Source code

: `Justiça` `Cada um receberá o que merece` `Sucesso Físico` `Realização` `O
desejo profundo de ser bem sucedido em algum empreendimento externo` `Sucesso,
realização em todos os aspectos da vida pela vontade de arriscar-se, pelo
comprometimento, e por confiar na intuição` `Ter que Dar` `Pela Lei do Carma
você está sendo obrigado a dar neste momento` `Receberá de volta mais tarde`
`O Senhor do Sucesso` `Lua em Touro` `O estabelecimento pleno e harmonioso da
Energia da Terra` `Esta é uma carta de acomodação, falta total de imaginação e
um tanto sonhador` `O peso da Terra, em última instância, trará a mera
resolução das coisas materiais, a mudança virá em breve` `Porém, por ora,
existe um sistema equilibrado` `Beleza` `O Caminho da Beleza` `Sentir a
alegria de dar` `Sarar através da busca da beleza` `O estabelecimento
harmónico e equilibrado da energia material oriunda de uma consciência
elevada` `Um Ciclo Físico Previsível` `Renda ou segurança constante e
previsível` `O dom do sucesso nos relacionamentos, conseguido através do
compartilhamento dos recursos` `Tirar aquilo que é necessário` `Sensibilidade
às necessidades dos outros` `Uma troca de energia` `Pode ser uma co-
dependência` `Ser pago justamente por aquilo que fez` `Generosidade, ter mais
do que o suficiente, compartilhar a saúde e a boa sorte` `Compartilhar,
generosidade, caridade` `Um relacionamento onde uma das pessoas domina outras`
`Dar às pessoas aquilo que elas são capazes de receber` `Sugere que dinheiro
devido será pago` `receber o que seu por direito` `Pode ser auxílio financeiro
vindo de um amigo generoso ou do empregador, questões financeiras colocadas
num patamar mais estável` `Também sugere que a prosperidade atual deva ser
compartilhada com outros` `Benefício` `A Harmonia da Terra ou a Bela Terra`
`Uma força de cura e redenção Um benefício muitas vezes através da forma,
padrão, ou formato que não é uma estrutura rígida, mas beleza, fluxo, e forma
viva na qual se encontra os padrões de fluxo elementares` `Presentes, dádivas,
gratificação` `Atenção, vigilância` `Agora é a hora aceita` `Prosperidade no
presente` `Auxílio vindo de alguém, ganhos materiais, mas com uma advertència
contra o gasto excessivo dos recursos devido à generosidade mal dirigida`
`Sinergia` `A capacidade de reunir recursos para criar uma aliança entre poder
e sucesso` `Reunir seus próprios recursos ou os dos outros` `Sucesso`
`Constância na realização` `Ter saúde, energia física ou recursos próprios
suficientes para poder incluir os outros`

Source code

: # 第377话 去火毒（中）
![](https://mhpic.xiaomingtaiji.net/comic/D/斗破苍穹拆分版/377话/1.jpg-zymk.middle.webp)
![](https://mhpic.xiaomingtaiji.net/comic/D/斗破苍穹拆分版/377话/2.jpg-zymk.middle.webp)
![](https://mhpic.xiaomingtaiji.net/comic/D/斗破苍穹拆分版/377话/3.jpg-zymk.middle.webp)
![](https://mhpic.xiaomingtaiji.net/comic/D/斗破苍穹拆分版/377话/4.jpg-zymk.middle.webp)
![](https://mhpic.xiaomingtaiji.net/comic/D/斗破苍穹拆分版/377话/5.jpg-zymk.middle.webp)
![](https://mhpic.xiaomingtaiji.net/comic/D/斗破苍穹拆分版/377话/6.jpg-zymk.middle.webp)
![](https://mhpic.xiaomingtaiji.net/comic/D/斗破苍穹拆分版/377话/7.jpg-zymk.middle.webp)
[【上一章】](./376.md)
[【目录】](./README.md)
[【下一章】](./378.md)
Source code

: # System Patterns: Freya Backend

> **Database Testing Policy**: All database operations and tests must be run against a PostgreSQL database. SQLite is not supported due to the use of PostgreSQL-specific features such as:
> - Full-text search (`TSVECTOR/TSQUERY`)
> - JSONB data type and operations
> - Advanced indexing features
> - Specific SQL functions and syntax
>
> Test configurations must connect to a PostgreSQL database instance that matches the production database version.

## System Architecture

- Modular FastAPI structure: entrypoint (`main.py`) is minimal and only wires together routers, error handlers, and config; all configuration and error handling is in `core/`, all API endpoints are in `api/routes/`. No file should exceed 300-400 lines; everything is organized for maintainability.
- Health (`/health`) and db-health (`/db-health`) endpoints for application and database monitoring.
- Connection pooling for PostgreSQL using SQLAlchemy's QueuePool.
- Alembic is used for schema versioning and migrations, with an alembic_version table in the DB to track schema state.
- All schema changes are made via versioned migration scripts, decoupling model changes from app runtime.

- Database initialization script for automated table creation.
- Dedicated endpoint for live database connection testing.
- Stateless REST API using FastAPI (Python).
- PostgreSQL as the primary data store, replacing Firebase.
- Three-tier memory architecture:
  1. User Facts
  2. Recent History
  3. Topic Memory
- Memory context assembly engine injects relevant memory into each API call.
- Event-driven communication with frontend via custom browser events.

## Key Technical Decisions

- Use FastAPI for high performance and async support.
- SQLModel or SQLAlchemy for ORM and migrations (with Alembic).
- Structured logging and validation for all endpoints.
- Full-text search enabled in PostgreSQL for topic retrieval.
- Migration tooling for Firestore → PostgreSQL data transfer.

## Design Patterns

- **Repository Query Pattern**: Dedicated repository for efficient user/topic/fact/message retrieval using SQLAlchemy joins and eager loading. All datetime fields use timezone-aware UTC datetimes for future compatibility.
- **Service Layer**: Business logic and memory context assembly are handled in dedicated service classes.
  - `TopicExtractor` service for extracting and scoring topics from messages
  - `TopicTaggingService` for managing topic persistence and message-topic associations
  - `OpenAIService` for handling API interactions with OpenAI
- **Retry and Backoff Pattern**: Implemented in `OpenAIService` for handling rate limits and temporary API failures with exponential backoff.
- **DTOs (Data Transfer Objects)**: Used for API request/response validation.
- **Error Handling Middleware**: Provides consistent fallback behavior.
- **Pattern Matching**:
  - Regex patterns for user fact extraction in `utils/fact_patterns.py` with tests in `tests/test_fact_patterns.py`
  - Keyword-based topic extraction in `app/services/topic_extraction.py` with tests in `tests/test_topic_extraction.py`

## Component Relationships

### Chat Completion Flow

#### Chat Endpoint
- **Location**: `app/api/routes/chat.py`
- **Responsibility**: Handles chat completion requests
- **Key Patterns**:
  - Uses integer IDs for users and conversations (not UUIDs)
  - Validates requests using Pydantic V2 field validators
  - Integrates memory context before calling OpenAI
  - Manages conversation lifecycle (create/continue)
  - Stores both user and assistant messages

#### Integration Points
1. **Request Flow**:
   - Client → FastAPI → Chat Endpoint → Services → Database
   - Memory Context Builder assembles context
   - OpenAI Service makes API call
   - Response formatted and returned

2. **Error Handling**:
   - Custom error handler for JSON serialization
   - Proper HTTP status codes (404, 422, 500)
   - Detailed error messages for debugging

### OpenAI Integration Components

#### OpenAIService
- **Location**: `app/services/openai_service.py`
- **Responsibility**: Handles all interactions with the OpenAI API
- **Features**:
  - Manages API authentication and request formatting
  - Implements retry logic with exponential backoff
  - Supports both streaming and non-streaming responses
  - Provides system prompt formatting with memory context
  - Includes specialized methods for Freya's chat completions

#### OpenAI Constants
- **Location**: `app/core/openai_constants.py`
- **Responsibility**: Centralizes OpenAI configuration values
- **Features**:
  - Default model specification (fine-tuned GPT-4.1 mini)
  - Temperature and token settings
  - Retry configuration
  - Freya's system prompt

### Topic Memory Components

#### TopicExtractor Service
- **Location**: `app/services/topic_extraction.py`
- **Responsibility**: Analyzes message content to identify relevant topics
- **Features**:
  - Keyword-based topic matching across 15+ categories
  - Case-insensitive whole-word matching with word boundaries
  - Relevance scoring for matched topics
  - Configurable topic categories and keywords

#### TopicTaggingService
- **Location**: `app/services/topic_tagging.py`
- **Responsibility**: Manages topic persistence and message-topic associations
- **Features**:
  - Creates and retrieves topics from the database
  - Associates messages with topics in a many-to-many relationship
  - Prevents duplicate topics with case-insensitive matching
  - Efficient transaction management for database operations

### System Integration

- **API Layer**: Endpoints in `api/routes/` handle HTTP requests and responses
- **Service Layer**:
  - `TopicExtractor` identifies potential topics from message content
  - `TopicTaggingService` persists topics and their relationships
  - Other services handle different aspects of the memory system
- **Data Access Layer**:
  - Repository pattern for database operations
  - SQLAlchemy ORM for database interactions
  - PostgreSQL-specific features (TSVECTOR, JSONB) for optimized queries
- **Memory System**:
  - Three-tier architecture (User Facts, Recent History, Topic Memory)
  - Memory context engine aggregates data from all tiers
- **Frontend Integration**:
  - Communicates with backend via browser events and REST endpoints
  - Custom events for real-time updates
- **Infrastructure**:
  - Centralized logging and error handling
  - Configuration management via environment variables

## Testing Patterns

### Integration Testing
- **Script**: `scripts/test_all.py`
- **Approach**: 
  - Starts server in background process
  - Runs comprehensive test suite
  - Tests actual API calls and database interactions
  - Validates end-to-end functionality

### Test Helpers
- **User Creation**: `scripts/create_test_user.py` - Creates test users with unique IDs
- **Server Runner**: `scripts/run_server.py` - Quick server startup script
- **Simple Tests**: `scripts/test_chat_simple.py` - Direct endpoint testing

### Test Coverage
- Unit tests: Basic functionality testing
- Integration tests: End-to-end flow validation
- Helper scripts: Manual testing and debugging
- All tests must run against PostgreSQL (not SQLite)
==*==
_BRIEF_
Looking at the listing above, count every line in which the string "routes" appears, and give only that count.

_ANSWER TO THIS EXERCISE_
3